H.264 Baseline Profile level 3.0 or lower with AAC-LC audio up to 160 Kbps per channel, 48kHz, stereo audio in .m4v, .mp4, and .mov file formats

MPEG-4 video up to 2.5 Mbps, 640 by 480 pixels, 30 frames per second, Simple Profile with AAC-LC audio up to 160 Kbps, 48kHz, stereo audio in .m4v, .mp4, and .mov file formats

Running an A8 chip, it can be deduced that it might actually have H.265 capabilities, but Apple decided to not use them for the time being – the same way it removed H.265 from FaceTime on the iPhone 6.

They also aren’t going overboard with the resolution, sticking to 1080p, streamed with H.264. The nice thing here is their 60 fps support.

There’s no 4K though. And no H.265.

Amazon Fire TV

Amazon announced its own response to the Apple TV a day after the Apple TV announcement. As with all classic after-Apple announcement, this had the two obvious features: lower price point and better hardware.

The better hardware part boils down to support for 4K resolutions.

The specs indicate the following content formats:

Video: H.265, H.264, Audio: AAC-LC, AC3, eAC3 (Dolby Digital Plus), FLAC, MP3, PCM/Wave, Vorbis, Dolby Atmos (EC3_JOC), Photo: JPEG, PNG, GIF, BMP

So higher resolutions probably get streamed at H.265 while everything else is H.264.

Here’s the rub though:

  1. Amazon is now part of the Alliance for Open Media – created to ditch royalty bearing codecs such as H.265
  2. The HEVC Advance announced their intent to leech ask payment based on streamed content and not only devices sold.
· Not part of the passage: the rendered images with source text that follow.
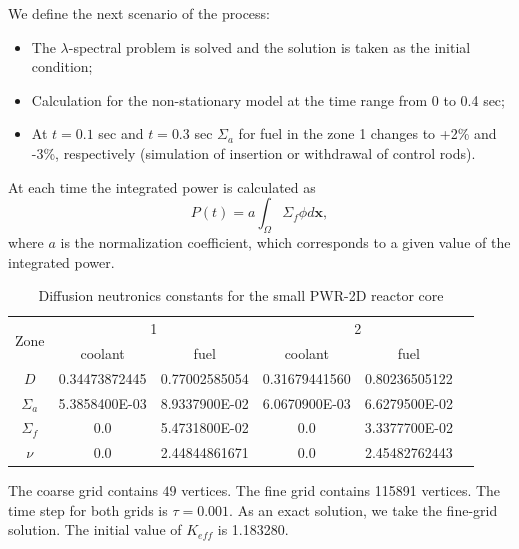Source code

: \documentclass[10pt]{article}
\begin{document}
We define the next scenario of the process:
\begin{itemize}
\item The $\lambda$-spectral problem is solved and the solution is taken as the initial condition;
\item Calculation for the non-stationary model at the time range from 0 to 0.4 sec;
\item At $t=0.1$ sec and $t=0.3$ sec $\Sigma_a$ for fuel in the zone 1 changes to +2\% and -3\%, respectively (simulation of insertion or withdrawal of control rods).
\end{itemize}
At each time the integrated power is calculated as
\[P(t) = a\int_{\Omega}\Sigma_f \phi d\bm x,\]
where $a$ is the normalization coefficient, which corresponds to a given value of the integrated power.

\begin{table}[h]
\caption{Diffusion neutronics constants for the small PWR-2D reactor core}
\label{t1}
\begin{center}
\begin{tabular}{|c|c|c|c|c|c|}
\hline
\multirow{2}{*}{Zone} & \multicolumn{2}{c|}{1} & \multicolumn{2}{c|}{2} \\
\cline{2-5}
& coolant & fuel & coolant & fuel \\
\hline
$D$ & 0.34473872445 & 0.77002585054 & 0.31679441560 & 0.80236505122 \\
$\Sigma_a$ & 5.3858400E-03 & 8.9337900E-02 & 6.0670900E-03 & 6.6279500E-02 \\
$\Sigma_{f}$ & 0.0 & 5.4731800E-02 & 0.0 & 3.3377700E-02 \\
$\nu$ & 0.0 & 2.44844861671 & 0.0 & 2.45482762443 \\
\hline
\end{tabular}
\end{center}
\end{table}

The coarse grid contains $49$ vertices.
The fine grid contains 115891 vertices. 
The time step for both grids is $\tau = 0.001$.
As an exact solution, we take the fine-grid solution.
The initial value of $K_{eff}$ is 1.183280. 
\end{document}
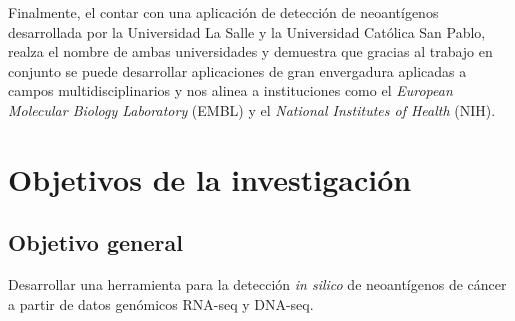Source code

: \documentclass[a4paper,11pt]{article}
\begin{document}
Finalmente, el contar con una aplicación de detección de neoantígenos desarrollada por la Universidad La Salle y la Universidad Católica San Pablo, realza el nombre de ambas universidades y demuestra que gracias al trabajo en conjunto se puede desarrollar aplicaciones de gran envergadura aplicadas a campos multidisciplinarios y nos alinea a instituciones como el \textit{European Molecular Biology Laboratory} (EMBL) y el \textit{National Institutes of Health} (NIH).

	
	
\section{Objetivos de la investigación}
	
	\subsection{Objetivo general}
	
	Desarrollar una herramienta  para la detección \textit{in silico} de neoantígenos de cáncer a partir de datos genómicos RNA-seq y DNA-seq.
	
\end{document}
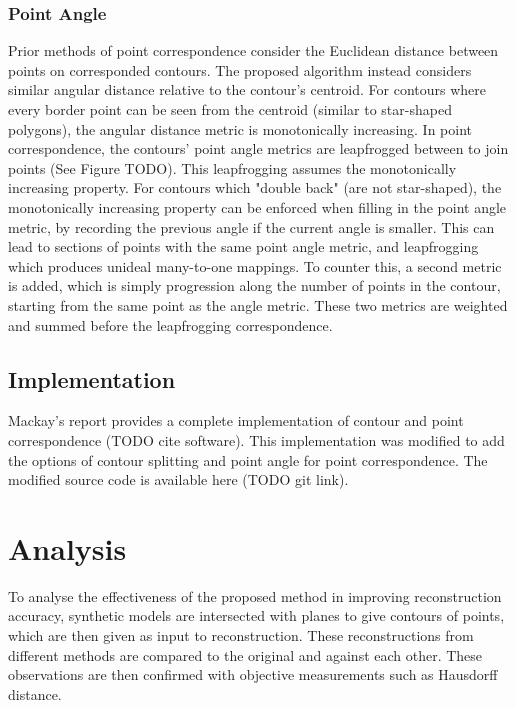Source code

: \documentclass[11p, titlepage]{article}
\begin{document}
\subsubsection{Point Angle}

Prior methods of point correspondence consider the Euclidean distance between points on corresponded contours. The proposed algorithm instead considers similar angular distance relative to the contour's centroid. For contours where every border point can be seen from the centroid (similar to star-shaped polygons), the angular distance metric is monotonically increasing. In point correspondence, the contours' point angle metrics are leapfrogged between to join points (See Figure TODO). This leapfrogging assumes the monotonically increasing property. For contours which "double back" (are not star-shaped), the monotonically increasing property can be enforced when filling in the point angle metric, by recording the previous angle if the current angle is smaller. This can lead to sections of points with the same point angle metric, and leapfrogging which produces unideal many-to-one mappings. To counter this, a second metric is added, which is simply progression along the number of points in the contour, starting from the same point as the angle metric. These two metrics are weighted and summed before the leapfrogging correspondence.

\subsection{Implementation}

Mackay's report provides a complete implementation of contour and point correspondence (TODO cite software). This implementation was modified to add the options of contour splitting and point angle for point correspondence. The modified source code is available here (TODO git link).

\section{Analysis}

To analyse the effectiveness of the proposed method in improving reconstruction accuracy, synthetic models are intersected with planes to give contours of points, which are then given as input to reconstruction. These reconstructions from different methods are compared to the original and against each other. These observations are then confirmed with objective measurements such as Hausdorff distance.
\end{document}
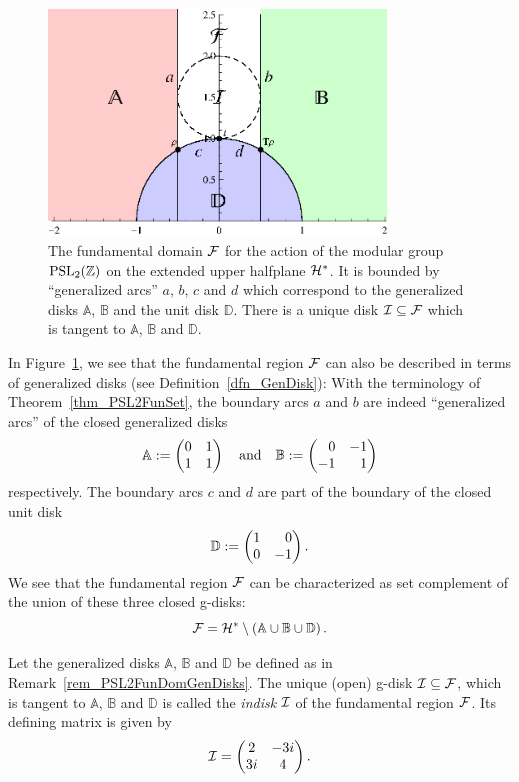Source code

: \begin{remark}
\label{rem_PSL2FunDomGenDisks}
\begin{figure}
\centering
\includegraphics[width=0.8\textwidth]{figures/fundom}
\caption{The fundamental domain $\mathcal{F}$ for the action of the modular group $\operatorname{PSL}_{2}(\mathbb{Z})$ on the extended upper halfplane $\mathcal{H}^\ast$. It is bounded by ``generalized arcs'' $a$, $b$, $c$ and $d$ which correspond to the generalized disks $\mathbb{A}$, $\mathbb{B}$ and the unit disk $\mathbb{D}$. There is a unique disk $\mathcal{I} \subseteq \mathcal{F}$ which is tangent to $\mathbb{A}$, $\mathbb{B}$ and $\mathbb{D}$.}
\label{fig_PSL2FunDom}
\end{figure}
In Figure~\ref{fig_PSL2FunDom}, we see that the fundamental region $\mathcal{F}$ can also be described in terms of generalized disks (see Definition~\ref{dfn_GenDisk}): With the terminology of Theorem~\ref{thm_PSL2FunSet}, the boundary arcs $a$ and $b$ are indeed ``generalized arcs'' of the closed generalized disks
\begin{equation*}
\mathbb{A} := \begin{pmatrix}0 & 1 \\ 1 & 1\end{pmatrix} \quad \text{and} \quad \mathbb{B} := \begin{pmatrix}\phantom{+}0 & -1 \\ -1 & \phantom{+}1\end{pmatrix}
\end{equation*}
respectively. The boundary arcs $c$ and $d$ are part of the boundary of the closed unit disk
\begin{equation*}
\mathbb{D} := \begin{pmatrix}1 & \phantom{+}0 \\ 0 & -1\end{pmatrix}.
\end{equation*}
We see that the fundamental region $\mathcal{F}$ can be characterized as set complement of the union of these three closed g-disks:
\begin{equation}
\label{eqn_PSL2FunDomDiskComplement}
\mathcal{F} = \mathcal{H}^\ast \setminus \left(\mathbb{A} \cup \mathbb{B} \cup \mathbb{D}\right).
\end{equation}
\end{remark}

\begin{definition}
\label{dfn_PSL2Indisk}
Let the generalized disks $\mathbb{A}$, $\mathbb{B}$ and $\mathbb{D}$ be defined as in Remark~\ref{rem_PSL2FunDomGenDisks}. The unique (open) g-disk $\mathcal{I} \subseteq \mathcal{F}$, which is tangent to $\mathbb{A}$, $\mathbb{B}$ and $\mathbb{D}$ is called the \emph{indisk} $\mathcal{I}$ of the fundamental region $\mathcal{F}$. Its defining matrix is given by
\begin{equation}
\label{eqn_PSL2Indisk}
\mathcal{I} = \begin{pmatrix}2 & -3i \\ 3i & 4\end{pmatrix}.
\end{equation}
\end{definition}
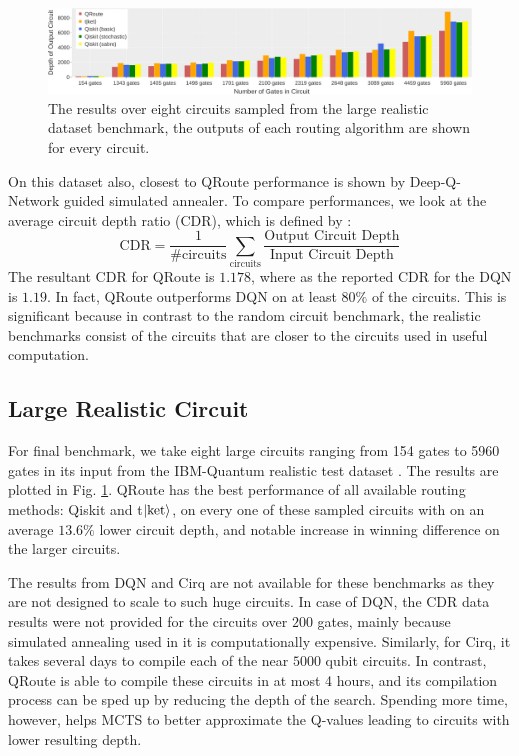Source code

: \begin{figure}[ht]
    \centering
    \includegraphics[width=\linewidth]{figures/qroute/realistic_large_benchmark.pdf}
    \caption[qRoute Results on large realistic circuit set]{\label{fig:results-large}
        The results over eight circuits sampled from the large realistic dataset benchmark, the outputs of each routing algorithm are shown for every circuit.}
\end{figure}




On this dataset also, closest to QRoute performance is shown by Deep-Q-Network guided simulated annealer. To compare performances, we look at the average circuit depth ratio (CDR), which is defined by \cite{qroute_dqn2}:
\begin{equation}
    \text{CDR} = \frac{1}{\textrm{\#circuits}} \sum_{\textrm{circuits}} \frac{\textrm{Output Circuit Depth}}{\textrm{Input Circuit Depth}}
    \label{eq:CDR}
\end{equation}
The resultant CDR for QRoute is $1.178$, where as the reported CDR for the DQN is $1.19$. In fact, QRoute outperforms DQN on at least $80\%$ of the circuits. This is significant because in contrast to the random circuit benchmark, the realistic benchmarks consist of the circuits that are closer to the circuits used in useful computation.


\subsection{\label{sec:results-realistic}Large Realistic Circuit}

For final benchmark, we take eight large circuits ranging from 154 gates to 5960 gates in its input from the IBM-Quantum realistic test dataset \cite{data_realistic}. The results are plotted in Fig.  \ref{fig:results-large}. QRoute has the best performance of all available routing methods: Qiskit and t$\ket{\text{ket}}$, on every one of these sampled circuits with on an average $13.6\%$ lower circuit depth, and notable increase in winning difference on the larger circuits.



The results from DQN and Cirq are not available for these benchmarks as they are not designed to scale to such huge circuits. In case of DQN, the CDR data results were not provided for the circuits over $200$ gates, mainly because simulated annealing used in it is computationally expensive. Similarly, for Cirq, it takes several days to compile each of the near $5000$ qubit circuits. In contrast, QRoute is able to compile these circuits in at most 4 hours, and its compilation process can be sped up by reducing the depth of the search. Spending more time, however, helps MCTS to better approximate the Q-values leading to circuits with lower resulting depth.



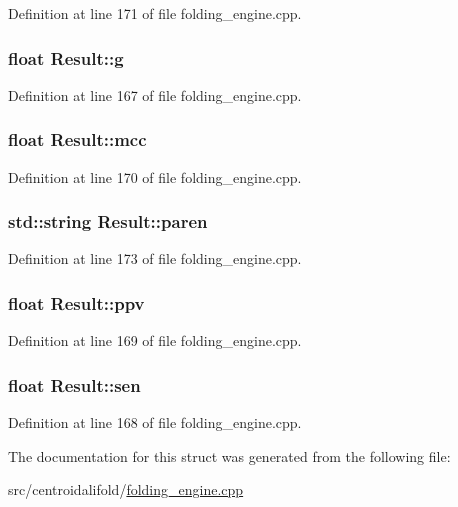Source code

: Definition at line 171 of file folding\+\_\+engine.\+cpp.

\hypertarget{struct_result_abc9ebc61c9bf5c894e28a41bbded49df}{
\subsubsection[{g}]{\setlength{\rightskip}{0pt plus 5cm}float Result\+::g}}\label{struct_result_abc9ebc61c9bf5c894e28a41bbded49df}


Definition at line 167 of file folding\+\_\+engine.\+cpp.

\hypertarget{struct_result_ab1732680ae2f2470872d1271303928a7}{
\subsubsection[{mcc}]{\setlength{\rightskip}{0pt plus 5cm}float Result\+::mcc}}\label{struct_result_ab1732680ae2f2470872d1271303928a7}


Definition at line 170 of file folding\+\_\+engine.\+cpp.

\hypertarget{struct_result_aac6267b349ffcbfc9407fb349f3e8ee2}{
\subsubsection[{paren}]{\setlength{\rightskip}{0pt plus 5cm}std\+::string Result\+::paren}}\label{struct_result_aac6267b349ffcbfc9407fb349f3e8ee2}


Definition at line 173 of file folding\+\_\+engine.\+cpp.

\hypertarget{struct_result_a7e3e0b23b5aa1d1238ecc84bb22c4730}{
\subsubsection[{ppv}]{\setlength{\rightskip}{0pt plus 5cm}float Result\+::ppv}}\label{struct_result_a7e3e0b23b5aa1d1238ecc84bb22c4730}


Definition at line 169 of file folding\+\_\+engine.\+cpp.

\hypertarget{struct_result_a4e5d7f0713c789685bc004d2ba2ce13a}{
\subsubsection[{sen}]{\setlength{\rightskip}{0pt plus 5cm}float Result\+::sen}}\label{struct_result_a4e5d7f0713c789685bc004d2ba2ce13a}


Definition at line 168 of file folding\+\_\+engine.\+cpp.



The documentation for this struct was generated from the following file\+:\begin{DoxyCompactItemize}
\item 
src/centroidalifold/\hyperlink{folding__engine_8cpp}{folding\+\_\+engine.\+cpp}\end{DoxyCompactItemize}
How does that get calculated into a low margin retailer such as Amazon?

This is a hardware device. No real option to add or replace video codecs easily – at least not at such high resolutions. They worked on this one for over a year, so they couldn’t have foretold the mess that H.265 patents will be today. They didn’t want (or couldn’t) risk it with VP9. So now what?

Will this 4K device be useful for watching Amazon video movies at 4K? How higher will these need to be priced to deal with the royalty headaches of H.265?

Google’s YouTube service certainly isn’t going to support H.265 for its 4K streams anytime soon.

Can’t see 4K using H.265 on a hardware device in 2015 the right choice. Sorry.

Google Chromecast

Only rumors for now, but it seems this one will be announced on September 29th. We will know soon enough how stupid my estimates really are.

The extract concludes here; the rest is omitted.